Extracted material
****************
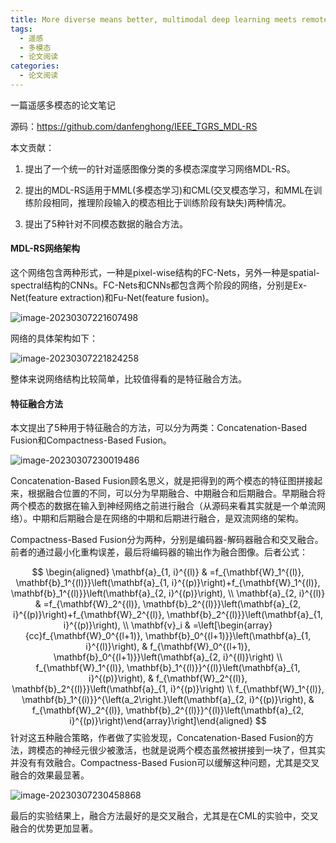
 ```yaml
---
title: More diverse means better, multimodal deep learning meets remote-sensing imagery classification论文笔记
tags:
  - 遥感
  - 多模态
  - 论文阅读
categories:
  - 论文阅读
---
```

一篇遥感多模态的论文笔记

<!--more-->

源码：https://github.com/danfenghong/IEEE_TGRS_MDL-RS

本文贡献：

1. 提出了一个统一的针对遥感图像分类的多模态深度学习网络MDL-RS。

2. 提出的MDL-RS适用于MML(多模态学习)和CML(交叉模态学习，和MML在训练阶段相同，推理阶段输入的模态相比于训练阶段有缺失)两种情况。
3. 提出了5种针对不同模态数据的融合方法。

#### MDL-RS网络架构

这个网络包含两种形式，一种是pixel-wise结构的FC-Nets，另外一种是spatial-spectral结构的CNNs。FC-Nets和CNNs都包含两个阶段的网络，分别是Ex-Net(feature extraction)和Fu-Net(feature fusion)。

![image-20230307221607498](https://cdn.jsdelivr.net/gh/FouforPast/pic-storage@main/img/image-20230307221607498.png)

网络的具体架构如下：

![image-20230307221824258](https://cdn.jsdelivr.net/gh/FouforPast/pic-storage@main/img/image-20230307221824258.png)

整体来说网络结构比较简单，比较值得看的是特征融合方法。

#### 特征融合方法

本文提出了5种用于特征融合的方法，可以分为两类：Concatenation-Based Fusion和Compactness-Based Fusion。

![image-20230307230019486](https://cdn.jsdelivr.net/gh/FouforPast/pic-storage@main/img/image-20230307230019486.png)

Concatenation-Based Fusion顾名思义，就是把得到的两个模态的特征图拼接起来，根据融合位置的不同，可以分为早期融合、中期融合和后期融合。早期融合将两个模态的数据在输入到神经网络之前进行融合（从源码来看其实就是一个单流网络）。中期和后期融合是在网络的中期和后期进行融合，是双流网络的架构。

Compactness-Based Fusion分为两种，分别是编码器-解码器融合和交叉融合。前者的通过最小化重构误差，最后将编码器的输出作为融合图像。后者公式：

$$
\begin{aligned} \mathbf{a}_{1, i}^{(l)} & =f_{\mathbf{W}_1^{(l)}, \mathbf{b}_1^{(l)}}\left(\mathbf{a}_{1, i}^{(p)}\right)+f_{\mathbf{W}_1^{(l)}, \mathbf{b}_1^{(l)}}\left(\mathbf{a}_{2, i}^{(p)}\right), \\ \mathbf{a}_{2, i}^{(l)} & =f_{\mathbf{W}_2^{(l)}, \mathbf{b}_2^{(l)}}\left(\mathbf{a}_{2, i}^{(p)}\right)+f_{\mathbf{W}_2^{(l)}, \mathbf{b}_2^{(l)}}\left(\mathbf{a}_{1, i}^{(p)}\right), \\ \mathbf{v}_i & =\left[\begin{array}{cc}f_{\mathbf{W}_0^{(l+1)}, \mathbf{b}_0^{(l+1)}}\left(\mathbf{a}_{1, i}^{(l)}\right), & f_{\mathbf{W}_0^{(l+1)}, \mathbf{b}_0^{(l+1)}}\left(\mathbf{a}_{2, i}^{(l)}\right) \\ f_{\mathbf{W}_1^{(l)}, \mathbf{b}_1^{(l)}}^{(l)}\left(\mathbf{a}_{1, i}^{(p)}\right), & f_{\mathbf{W}_2^{(l)}, \mathbf{b}_2^{(l)}}\left(\mathbf{a}_{1, i}^{(p)}\right) \\ f_{\mathbf{W}_1^{(l)}, \mathbf{b}_1^{(i)}}^{\left(a_2\right.}\left(\mathbf{a}_{2, i}^{(p)}\right), & f_{\mathbf{W}_2^{(l)}, \mathbf{b}_2^{(l)}}^{(l)}\left(\mathbf{a}_{2, i}^{(p)}\right)\end{array}\right]\end{aligned}
$$
针对这五种融合策略，作者做了实验发现，Concatenation-Based Fusion的方法，跨模态的神经元很少被激活，也就是说两个模态虽然被拼接到一块了，但其实并没有有效融合。Compactness-Based Fusion可以缓解这种问题，尤其是交叉融合的效果最显著。

![image-20230307230458868](https://cdn.jsdelivr.net/gh/FouforPast/pic-storage@main/img/image-20230307230458868.png)

最后的实验结果上，融合方法最好的是交叉融合，尤其是在CML的实验中，交叉融合的优势更加显著。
****************
Aim of the task
Each line in the listing above that includes the word "jsdelivr" needs to be copied out.

Written answer
![image-20230307221607498](https://cdn.jsdelivr.net/gh/FouforPast/pic-storage@main/img/image-20230307221607498.png)
![image-20230307221824258](https://cdn.jsdelivr.net/gh/FouforPast/pic-storage@main/img/image-20230307221824258.png)
![image-20230307230019486](https://cdn.jsdelivr.net/gh/FouforPast/pic-storage@main/img/image-20230307230019486.png)
![image-20230307230458868](https://cdn.jsdelivr.net/gh/FouforPast/pic-storage@main/img/image-20230307230458868.png)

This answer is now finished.